Earlier in the year Digg founder Kevin Rose launched a pet project dubbed WeFollow, a user-generated Twitter directory of sorts that gained quite a bit of popularity since then even though traffic numbers have dropped off recently. Initially the project was completely unrelated to Digg but it now seems that the site may have actually been acquired by the social news aggregator according to a couple of hints and a source close to the deal.
The idea behind the site is pretty simple, users can add themselves to the directory by sending out a tweet to @WeFollow and adding the tags they think are relevant for their account. Thanks to Kevin Rose’s massive Twitter following the site gained popularity and hundreds of thousands of users added themselves to the directory. The site then breaks down the most popular Twitter users in categories based on their tags. The functionality is not exactly revolutionary but it proved a useful tool.
Interestingly though, Mashable noticed yesterday that the site no longer featured the WeFollow copyright notice but a Digg one leading to the possibility that the site had changed hands sometime recently. The idea got a much more solid base after TechCrunch found from a source that the site had indeed been acquired by Digg, though no money actually changed hands.

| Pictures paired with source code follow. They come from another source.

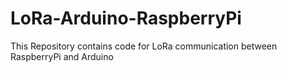 # LoRa-Arduino-RaspberryPi
 This Repository contains code for LoRa communication between RaspberryPi and Arduino
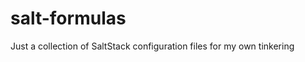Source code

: salt-formulas
=============

Just a collection of SaltStack configuration files for my own tinkering
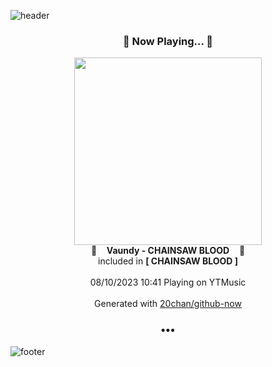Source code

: ![header](https://capsule-render.vercel.app/api?type=wave&height=170&section=header&fontColor=090707&fontAlignX=45&fontAlignY=65&fontSize=100)

<h3 align="center">🎵 Now Playing... 🎵</h3>
<p align="center">
  <a href="https://music.youtube.com/watch?v=wiJO_OgsyPE">
    <img width="300" src="https://lh3.googleusercontent.com/W81_17KOxCj0kwgM-lR7Z-20xwTQsgpoMBPJ9k1ieR9CAOkpEQlvl5F5aQ2qq-RT9PJZSmCWANIRxIGGkg">
  </a>
  <br>
  🎵&nbsp&nbsp&nbsp <b>Vaundy - CHAINSAW BLOOD</b> &nbsp&nbsp&nbsp🎵
  <br>
  included in <b>[ CHAINSAW BLOOD ]</b>
  
  <br />
  <br />
  08/10/2023 10:41 Playing on YTMusic
  <br />
  <br />
  Generated with <a href="https://github.com/20chan/github-now">20chan/github-now</a>
</p>

<h3 align="center">•••</h3>

![footer](https://capsule-render.vercel.app/api?type=wave&height=150&section=footer)
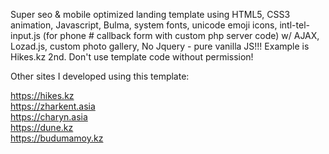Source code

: Super seo & mobile optimized landing template using HTML5, CSS3 animation, Javascript, Bulma, system fonts, unicode emoji icons, intl-tel-input.js (for phone # callback form with custom php server code) w/ AJAX, Lozad.js, custom photo gallery, No Jquery - pure vanilla JS!!! Example is Hikes.kz 2nd. Don't use template code without permission!

Other sites I developed using this template: 

<a href="https://hikes.kz" target="_blank">https://hikes.kz</a> <br>
https://zharkent.asia <br>
https://charyn.asia <br>
https://dune.kz <br>
https://budumamoy.kz <br>
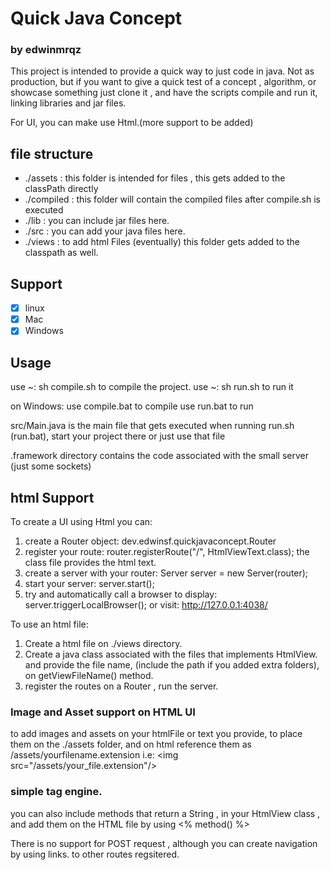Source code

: # Quick Java Concept

### by edwinmrqz

This project is intended to provide a quick way to just code in java.
Not as production, but if you want to give a quick test of a concept , algorithm, or showcase something
just clone it , and have the scripts compile and run it, linking libraries and jar files. 

For UI, you can make use Html.(more support to be added)

## file structure

* ./assets : this folder is intended for files , this gets added to the classPath directly
* ./compiled : this folder will contain the compiled files after compile.sh is executed
* ./lib : you can include jar files here.
* ./src : you can add your java files here.
* ./views : to add html Files (eventually) this folder gets added to the classpath as well.

## Support
- [x] linux
- [x] Mac
- [x] Windows

## Usage

use ~: sh compile.sh to compile the project.
use ~: sh run.sh to run it

on Windows: 
use compile.bat to compile
use run.bat to run

src/Main.java is the main file that gets executed when running run.sh (run.bat), start your project there or just use that file

.framework directory contains the code associated with the small server (just some sockets)


## html Support
To create a UI using Html you can: 

1. create a Router object: dev.edwinsf.quickjavaconcept.Router
2. register your route: router.registerRoute("/", HtmlViewText.class); the class file provides the html text.
3. create a server with your router: Server server = new Server(router);
4. start your server:  server.start();
5. try and automatically call a browser to display:  server.triggerLocalBrowser(); or visit: http://127.0.0.1:4038/ 

To use an html file: 

1. Create a html file on ./views directory. 
2. Create a java class associated with the files that implements HtmlView. and provide the file name, (include the path if you added extra folders), on getViewFileName() method. 
3. register the routes on a Router , run the server.

### Image and Asset support on HTML UI
to add images and assets on your htmlFile or text you provide, to place them on the ./assets folder, and on html reference them as /assets/yourfilename.extension
i.e: <img src=\"/assets/your_file.extension\"/>

### simple tag engine. 
you can also include methods that return a String , in your HtmlView class , and add them on the HTML file by using <% method() %> 

There is no support for POST request , although you can create navigation by using links. to other routes regsitered.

Despite the obvious connection between the two sites, the acquisition actually made sense for Digg as it was looking to better position itself in the real-time web market and the WeFollow data could prove very valuable in determining which Twitter users were more authoritative in their respective categories. But, along with the change in ownership of sorts, the site will also get a refreshed ranking system as well as other changes to the way it works. WeFollow won't rank the users solely based on their followers’ count and using the proper tags will have a greater significance as will the tags used by the followers. The revamped site should be going live in a couple of days.